Segundo nota divulgada cerca das 23 horas locais pelo ministério do Interior francês, a estrutura principal da catedral de Notre-Dame está a salvo, bem como a fachada e as duas torres frontais, mas dois terços do telhado, o interior do edifício e o icónico pináculo central ficaram completamente destruídos.
Três das quatro rosáceas da Catedral explodiram com o calor, tendo apenas sobrevivido a rosácea da fachada norte. Dezasseis estátuas de bronze, que foram retiradas antes das obras de reabilitação terem tido início, bem como as principais relíquias e mais importantes obras de arte, foram salvas das chamas.
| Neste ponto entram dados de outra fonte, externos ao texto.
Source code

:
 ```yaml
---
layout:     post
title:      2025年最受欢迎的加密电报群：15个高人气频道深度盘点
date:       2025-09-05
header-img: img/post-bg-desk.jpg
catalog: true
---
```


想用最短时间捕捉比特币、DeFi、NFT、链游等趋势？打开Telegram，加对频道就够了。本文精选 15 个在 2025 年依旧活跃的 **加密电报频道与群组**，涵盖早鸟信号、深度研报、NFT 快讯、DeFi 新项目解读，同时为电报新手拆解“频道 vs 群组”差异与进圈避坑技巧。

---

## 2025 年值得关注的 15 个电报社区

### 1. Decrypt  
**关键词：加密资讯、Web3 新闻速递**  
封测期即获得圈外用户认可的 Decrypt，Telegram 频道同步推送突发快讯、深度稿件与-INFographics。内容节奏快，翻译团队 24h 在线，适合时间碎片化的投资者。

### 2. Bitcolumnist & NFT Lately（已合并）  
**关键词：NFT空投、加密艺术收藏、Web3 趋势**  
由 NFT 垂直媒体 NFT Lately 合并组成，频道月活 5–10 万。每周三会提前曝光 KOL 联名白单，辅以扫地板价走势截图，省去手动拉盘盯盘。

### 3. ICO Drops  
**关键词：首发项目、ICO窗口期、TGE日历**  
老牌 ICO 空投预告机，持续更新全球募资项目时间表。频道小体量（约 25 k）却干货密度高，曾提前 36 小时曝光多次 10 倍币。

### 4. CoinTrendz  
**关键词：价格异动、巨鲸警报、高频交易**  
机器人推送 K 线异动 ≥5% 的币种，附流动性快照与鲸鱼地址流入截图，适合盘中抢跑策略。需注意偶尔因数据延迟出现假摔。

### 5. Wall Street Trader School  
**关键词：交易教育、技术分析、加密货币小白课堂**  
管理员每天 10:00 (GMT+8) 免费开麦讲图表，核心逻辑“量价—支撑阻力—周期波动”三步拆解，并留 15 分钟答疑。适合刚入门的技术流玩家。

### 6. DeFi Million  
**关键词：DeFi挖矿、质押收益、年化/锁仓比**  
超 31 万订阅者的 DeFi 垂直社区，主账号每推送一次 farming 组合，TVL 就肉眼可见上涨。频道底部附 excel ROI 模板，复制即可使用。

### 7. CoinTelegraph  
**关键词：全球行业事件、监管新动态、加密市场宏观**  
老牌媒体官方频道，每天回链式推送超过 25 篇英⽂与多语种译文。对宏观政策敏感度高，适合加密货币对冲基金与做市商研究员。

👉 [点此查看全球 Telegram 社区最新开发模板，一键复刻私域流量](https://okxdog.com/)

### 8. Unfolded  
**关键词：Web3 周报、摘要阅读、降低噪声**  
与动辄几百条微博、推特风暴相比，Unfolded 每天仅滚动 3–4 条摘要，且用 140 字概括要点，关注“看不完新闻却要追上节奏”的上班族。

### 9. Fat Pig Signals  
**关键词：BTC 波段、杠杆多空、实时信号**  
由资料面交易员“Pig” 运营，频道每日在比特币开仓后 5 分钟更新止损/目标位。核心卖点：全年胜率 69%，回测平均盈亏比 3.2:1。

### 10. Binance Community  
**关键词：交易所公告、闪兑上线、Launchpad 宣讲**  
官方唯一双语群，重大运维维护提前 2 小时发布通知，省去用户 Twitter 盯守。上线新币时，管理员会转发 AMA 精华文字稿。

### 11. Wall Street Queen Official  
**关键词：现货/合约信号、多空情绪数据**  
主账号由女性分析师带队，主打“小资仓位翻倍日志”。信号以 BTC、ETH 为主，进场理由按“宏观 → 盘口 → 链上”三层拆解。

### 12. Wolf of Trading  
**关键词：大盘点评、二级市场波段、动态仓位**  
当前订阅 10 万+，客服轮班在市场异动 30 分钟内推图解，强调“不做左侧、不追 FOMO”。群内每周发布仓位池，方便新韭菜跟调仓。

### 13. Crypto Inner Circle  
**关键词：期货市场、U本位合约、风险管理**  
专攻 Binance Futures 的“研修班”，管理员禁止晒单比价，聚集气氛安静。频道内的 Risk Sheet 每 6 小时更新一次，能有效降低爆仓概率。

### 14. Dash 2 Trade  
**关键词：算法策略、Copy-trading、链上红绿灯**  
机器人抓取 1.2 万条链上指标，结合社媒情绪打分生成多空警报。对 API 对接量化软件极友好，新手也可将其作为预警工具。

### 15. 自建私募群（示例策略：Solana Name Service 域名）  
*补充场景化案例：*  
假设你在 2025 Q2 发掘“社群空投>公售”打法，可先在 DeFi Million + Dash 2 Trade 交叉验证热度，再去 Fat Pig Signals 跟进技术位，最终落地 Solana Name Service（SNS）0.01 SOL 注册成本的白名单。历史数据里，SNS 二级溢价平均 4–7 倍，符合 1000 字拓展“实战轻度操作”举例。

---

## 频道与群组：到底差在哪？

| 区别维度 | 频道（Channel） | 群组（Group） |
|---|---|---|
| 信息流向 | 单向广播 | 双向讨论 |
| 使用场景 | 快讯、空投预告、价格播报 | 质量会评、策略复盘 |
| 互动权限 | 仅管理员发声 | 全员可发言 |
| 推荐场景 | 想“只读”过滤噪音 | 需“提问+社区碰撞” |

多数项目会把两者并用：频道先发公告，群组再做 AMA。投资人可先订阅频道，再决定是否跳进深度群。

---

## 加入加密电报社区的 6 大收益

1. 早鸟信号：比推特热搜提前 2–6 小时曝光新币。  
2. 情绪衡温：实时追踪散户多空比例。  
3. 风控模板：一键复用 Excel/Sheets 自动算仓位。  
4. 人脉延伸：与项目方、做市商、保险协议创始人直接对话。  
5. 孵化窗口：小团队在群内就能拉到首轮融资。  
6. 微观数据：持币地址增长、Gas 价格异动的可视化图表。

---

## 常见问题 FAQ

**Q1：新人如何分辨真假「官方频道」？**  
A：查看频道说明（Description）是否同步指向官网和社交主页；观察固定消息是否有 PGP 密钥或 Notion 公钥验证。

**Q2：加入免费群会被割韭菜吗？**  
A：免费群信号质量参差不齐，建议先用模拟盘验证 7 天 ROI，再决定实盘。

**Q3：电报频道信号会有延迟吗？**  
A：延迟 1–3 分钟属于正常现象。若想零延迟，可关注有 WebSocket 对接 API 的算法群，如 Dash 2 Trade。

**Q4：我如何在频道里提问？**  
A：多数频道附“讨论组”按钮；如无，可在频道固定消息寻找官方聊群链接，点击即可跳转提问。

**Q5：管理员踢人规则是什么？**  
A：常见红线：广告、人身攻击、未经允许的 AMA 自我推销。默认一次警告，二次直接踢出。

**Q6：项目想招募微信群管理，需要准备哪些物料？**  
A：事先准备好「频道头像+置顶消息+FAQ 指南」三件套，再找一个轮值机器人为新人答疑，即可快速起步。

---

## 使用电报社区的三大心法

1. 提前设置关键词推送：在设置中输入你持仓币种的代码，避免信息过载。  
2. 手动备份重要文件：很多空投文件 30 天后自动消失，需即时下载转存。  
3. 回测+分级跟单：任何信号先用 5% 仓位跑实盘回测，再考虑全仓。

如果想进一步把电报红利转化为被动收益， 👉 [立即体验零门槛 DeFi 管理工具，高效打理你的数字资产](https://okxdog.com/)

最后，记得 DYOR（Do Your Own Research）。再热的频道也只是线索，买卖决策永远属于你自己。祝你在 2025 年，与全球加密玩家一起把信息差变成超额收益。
O incêndio “deixa marcas naquilo que é a identidade artística da civilização europeia”, disse à Lusa o historiador Marco Daniel Duarte, um dos coordenadores do projeto Rota das Catedrais, do Ministério da Cultura.
“O fogo na Catedral de Notre-Dame deixa marcas naquilo que é a identidade artística da civilização europeia. A Europa tem matrizes que vêm da Grécia e de Roma, mas sabemos que se constrói, fundamentalmente, a partir da Idade Média“, explica.
“Na Idade Média as catedrais são o edifício por excelência da identidade europeia, Notre-Dame simboliza tudo isto”, disse o diretor do Museu do Santuário de Fátima.
“Ao arderem aqueles pináculos é toda uma civilização que está a arder, e que se confronta com a sua própria identidade, que neste momento sofre”, disse Marco Daniel Duarte, membro da Sociedade Científica da Universidade Católica Portuguesa, que afirmou que lhe custa falar perante tanta “devastação”.
“Toda a cultura da catedral – que significa não apenas a parte religiosa, enquanto sede episcopal, mas também como centro da cidade que se desenvolve à sua volta, a catedral estava na Idade Média no centro da cidade -, é uma grande metáfora daquilo que é a civilização europeia”, afirmou.
“Para além dos pináculos que vêm abaixo, dos vitrais que se partem, das abóbadas desmoronadas, das gárgulas, há todo um património imaterial que está associado aquilo que estamos a assistir”.
O investigador referiu ainda que o incêndio põe em causa alguns objetos devocionais, nomeadamente relíquias da “Paixão de Cristo” que são veneradas pelos católicos nesta altura do calendário religioso, nomeadamente uma parte da coroa de espinhos de Jesus Cristo.
O Presidente francês, Emmanuel Macron, que tinha um discurso à nação agendado para esta noite, centrado em medidas de revitalização económica, adiou a comunicação em consequência do incêndio.
“Notre-Dame de Paris consumida pelas chamas. Emoção de uma nação inteira. Pensada para todos os católicos e para todos os franceses. Como todos os nossos compatriotas, estou triste esta noite por ver a arder uma parte de nós”, escreveu Macron no Twitter, antes de se dirigir para o local.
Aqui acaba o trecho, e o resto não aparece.